THE STANDARDS in Public Office Commission is to investigate alleged contraventions of the ethical framework for the local government service by Labour Dublin city councillor Oisín Quinn.

The complaint against Mr Quinn relates to his participation in votes on the draft Dublin City Council’s development plan while he had an interest in a property in the city. The property, which Mr Quinn has declared in his annual declaration of interests, is 84-93 Lower Mount Street, the majority of which is occupied by the Revenue Commissioners. Mr Quinn continues to have a one-sixth interest in the property.

A public sitting of the commission will be held next Monday to investigate the complaint submitted by Michael Smith, editor of Village magazine and formerly of An Taisce, and Independent councillor Cieran Perry. They wrote to the commission on November 23rd, 2010.
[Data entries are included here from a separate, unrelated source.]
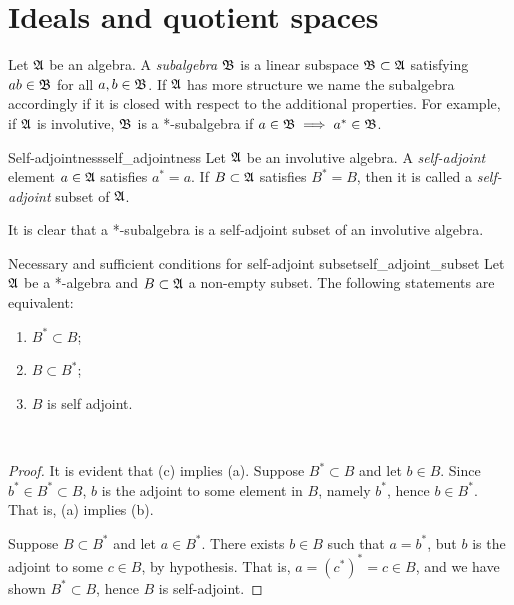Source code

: \section{Ideals and quotient spaces}
Let \(\mathfrak{A}\) be an algebra. A \emph{subalgebra} \(\mathfrak{B}\) is a linear subspace \(\mathfrak{B} \subset \mathfrak{A}\) satisfying \(ab \in \mathfrak{B}\) for all \(a, b \in \mathfrak{B}\). If \(\mathfrak{A}\) has more structure we name the subalgebra accordingly if it is closed with respect to the additional properties. For example, if \(\mathfrak{A}\) is involutive, \(\mathfrak{B}\) is a *-subalgebra if \(a \in \mathfrak{B} \implies a^* \in \mathfrak{B}\).
\begin{definition}{Self-adjointness}{self_adjointness}
    Let \(\mathfrak{A}\) be an involutive algebra. A \emph{self-adjoint} element \(a \in \mathfrak{A}\) satisfies \(a^* = a\). If \(B \subset \mathfrak{A}\) satisfies \(B^* = B\), then it is called a \emph{self-adjoint} subset of \(\mathfrak{A}\).
\end{definition}
\begin{remark}
    It is clear that a *-subalgebra is a self-adjoint subset of an involutive algebra.
\end{remark}
\begin{proposition}{Necessary and sufficient conditions for self-adjoint subset}{self_adjoint_subset}
    Let \(\mathfrak{A}\) be a *-algebra and \(B \subset \mathfrak{A}\) a non-empty subset. The following statements are equivalent:
    \begin{enumerate}[label=(\alph*)]
        \item \(B^* \subset B\);
        \item \(B \subset B^*\);
        \item \(B\) is self adjoint.
    \end{enumerate}\
\end{proposition}
\begin{proof}
    It is evident that (c) implies (a). Suppose \(B^* \subset B\) and let \(b \in B\). Since \(b^* \in B^* \subset B\), \(b\) is the adjoint to some element in \(B\), namely \(b^*\), hence \(b \in B^*\).  That is, (a) implies (b).

    Suppose \(B \subset B^*\) and let \(a \in B^*\). There exists \(b \in B\) such that \(a = b^*\), but \(b\) is the adjoint to some \(c \in B\), by hypothesis. That is, \(a = (c^*)^* = c \in B\), and we have shown \(B^* \subset B\), hence \(B\) is self-adjoint.
\end{proof}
According to the commission, the investigation will take place under the Ethics in Public Office Acts 1995 and 2001 (the Ethics Acts) and part 15 of the Local Government Act 2001. Mr Quinn said the same complaint had previously been made to the council’s ethics registrar and had been rejected.

“I believe I behaved with exemplary care and transparency,” Mr Quinn, a nephew of Minister for Education Ruairí Quinn, said.
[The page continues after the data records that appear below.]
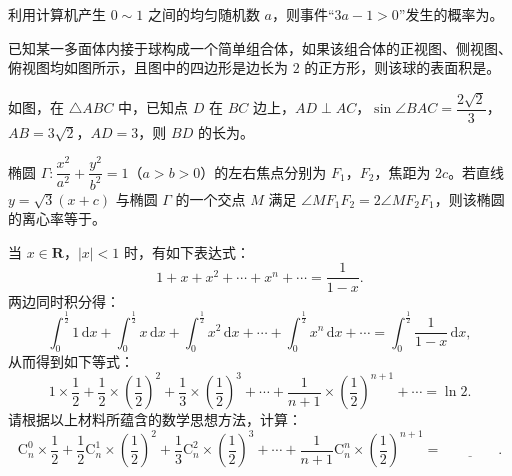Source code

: \begin{question}
利用计算机产生 $0\sim1$ 之间的均匀随机数 $a$，则事件“$3a-1>0$”发生的概率为\gkblank{}。

\Needspace{0.4\textheight}
\end{question}
\begin{question}
已知某一多面体内接于球构成一个简单组合体，如果该组合体的正视图、侧视图、俯视图均如图所示，且图中的四边形是边长为 $2$ 的正方形，则该球的表面积是\gkblank{}。
\nopagebreak[4]
\begin{center}\end{center}
\nopagebreak[4]
\Needspace{0.4\textheight}
\end{question}
\begin{question}
如图，在 $\triangle ABC$ 中，已知点 $D$ 在 $BC$ 边上，$AD\perp AC$，$\sin\angle BAC=\dfrac{2\sqrt2}{3}$，$AB=3\sqrt2$，$AD=3$，则 $BD$ 的长为\gkblank{}。
\nopagebreak[4]
\begin{center}\end{center}
\nopagebreak[4]
\end{question}
\begin{question}
椭圆 $\Gamma:\dfrac{x^2}{a^2}+\dfrac{y^2}{b^2}=1$（$a>b>0$）的左右焦点分别为 $F_1$，$F_2$，焦距为 $2c$。若直线 $y=\sqrt3(x+c)$ 与椭圆 $\Gamma$ 的一个交点 $M$ 满足 $\angle MF_1F_2=2\angle MF_2F_1$，则该椭圆的离心率等于\gkblank{}。

\end{question}
\begin{question}
当 $x\in\mathbf R$，$|x|<1$ 时，有如下表达式：
\nopagebreak[4]
\[1+x+x^2+\cdots+x^n+\cdots=\frac1{1-x}.\]
两边同时积分得：
\nopagebreak[4]
\[\int_0^{\frac12}1\,\mathrm dx+\int_0^{\frac12}x\,\mathrm dx+\int_0^{\frac12}x^2\,\mathrm dx+\cdots+\int_0^{\frac12}x^n\,\mathrm dx+\cdots=\int_0^{\frac12}\frac1{1-x}\,\mathrm dx,\]
从而得到如下等式：
\nopagebreak[4]
\[1\times\frac12+\frac12\times\left(\frac12\right)^2+\frac13\times\left(\frac12\right)^3+\cdots+\frac1{n+1}\times\left(\frac12\right)^{n+1}+\cdots=\ln2.\]
请根据以上材料所蕴含的数学思想方法，计算：
\nopagebreak[4]
\[\mathrm C_n^0\times\frac12+\frac12\mathrm C_n^1\times\left(\frac12\right)^2+\frac13\mathrm C_n^2\times\left(\frac12\right)^3+\cdots+\frac1{n+1}\mathrm C_n^n\times\left(\frac12\right)^{n+1}=\underline{\qquad\qquad}.\]

\end{question}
“I believe I followed not just the letter but also the spirit of the ethical framework. I took advice by asking the city manager, senior city planners and the city law agent for their view and, importantly, I followed their advice and did it transparently by putting it on the record at the start of the meeting.”

The complaint from Mr Smith and Mr Perry states Mr Quinn had an interest in the “substantial and valuable” property and acknowledges that he has disclosed this to the council in writing as required.

The complainants argue that Mr Quinn should have refrained from voting on matters relating to the development plan.

They argue that he breached the ethics provisions of the Local Government Act 2001 and the associated code of conduct for councillors on a number of grounds, one of which was “through his speaking persuasively to, and voting for, other resolutions in . . . July 2010 which would have allowed increases in heights across the inner city including for his own property on Lower Mount Street”.

The complaint continues: “His disclosure before the 2010 meeting was not accompanied by his leaving the chamber and refraining from voting.”

The council’s ethics registrar previously told Mr Smith and Mr Perry: “I am satisfied that there has been no breach of the ethics framework contained in the Local Government Act 2001 and the code of conduct for councillors.”